Within the material below, filter for lines that hold the word "abcd".
<<<<
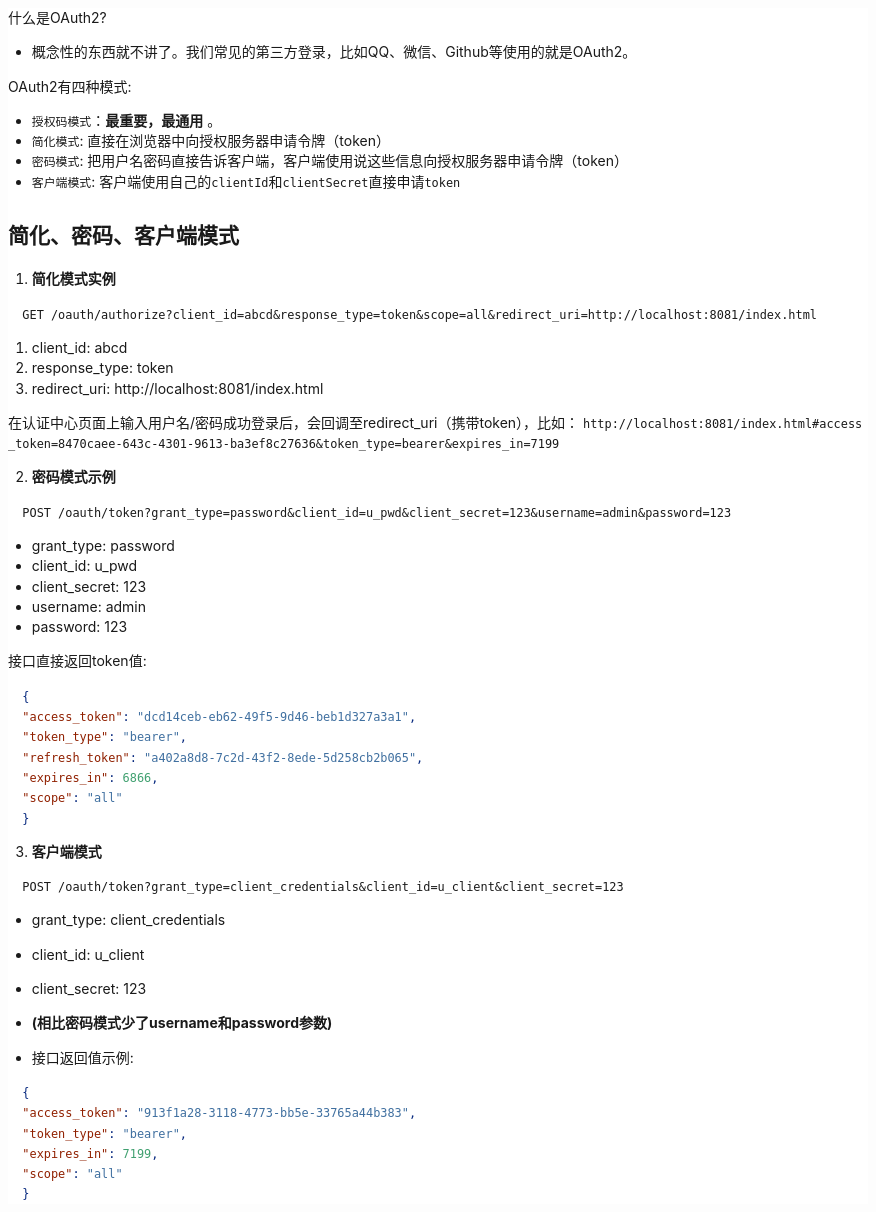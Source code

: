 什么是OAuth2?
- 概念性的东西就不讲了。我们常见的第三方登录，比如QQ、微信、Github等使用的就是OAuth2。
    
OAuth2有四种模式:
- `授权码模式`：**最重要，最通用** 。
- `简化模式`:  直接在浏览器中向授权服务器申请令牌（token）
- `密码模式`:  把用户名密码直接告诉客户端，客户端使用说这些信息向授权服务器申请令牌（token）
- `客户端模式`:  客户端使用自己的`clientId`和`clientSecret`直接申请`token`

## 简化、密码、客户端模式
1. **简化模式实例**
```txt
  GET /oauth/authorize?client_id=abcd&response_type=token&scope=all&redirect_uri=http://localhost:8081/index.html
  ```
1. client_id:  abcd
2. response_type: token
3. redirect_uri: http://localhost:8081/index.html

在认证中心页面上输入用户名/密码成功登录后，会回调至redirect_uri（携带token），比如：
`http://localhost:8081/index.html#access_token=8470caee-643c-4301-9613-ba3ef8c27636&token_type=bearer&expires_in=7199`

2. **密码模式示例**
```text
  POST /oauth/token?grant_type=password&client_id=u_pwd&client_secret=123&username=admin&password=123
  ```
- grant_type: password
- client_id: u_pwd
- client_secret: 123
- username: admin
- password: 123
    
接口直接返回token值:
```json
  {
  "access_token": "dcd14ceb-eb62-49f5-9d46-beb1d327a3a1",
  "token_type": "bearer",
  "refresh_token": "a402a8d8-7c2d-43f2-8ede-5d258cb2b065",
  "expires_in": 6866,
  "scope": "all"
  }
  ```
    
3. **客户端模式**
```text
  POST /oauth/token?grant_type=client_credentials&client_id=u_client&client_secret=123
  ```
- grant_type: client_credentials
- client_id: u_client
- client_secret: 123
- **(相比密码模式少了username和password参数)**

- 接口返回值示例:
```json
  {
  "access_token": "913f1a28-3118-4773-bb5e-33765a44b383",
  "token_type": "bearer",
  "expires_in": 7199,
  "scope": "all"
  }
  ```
>>>>
Task output.
  GET /oauth/authorize?client_id=abcd&response_type=token&scope=all&redirect_uri=http://localhost:8081/index.html
1. client_id:  abcd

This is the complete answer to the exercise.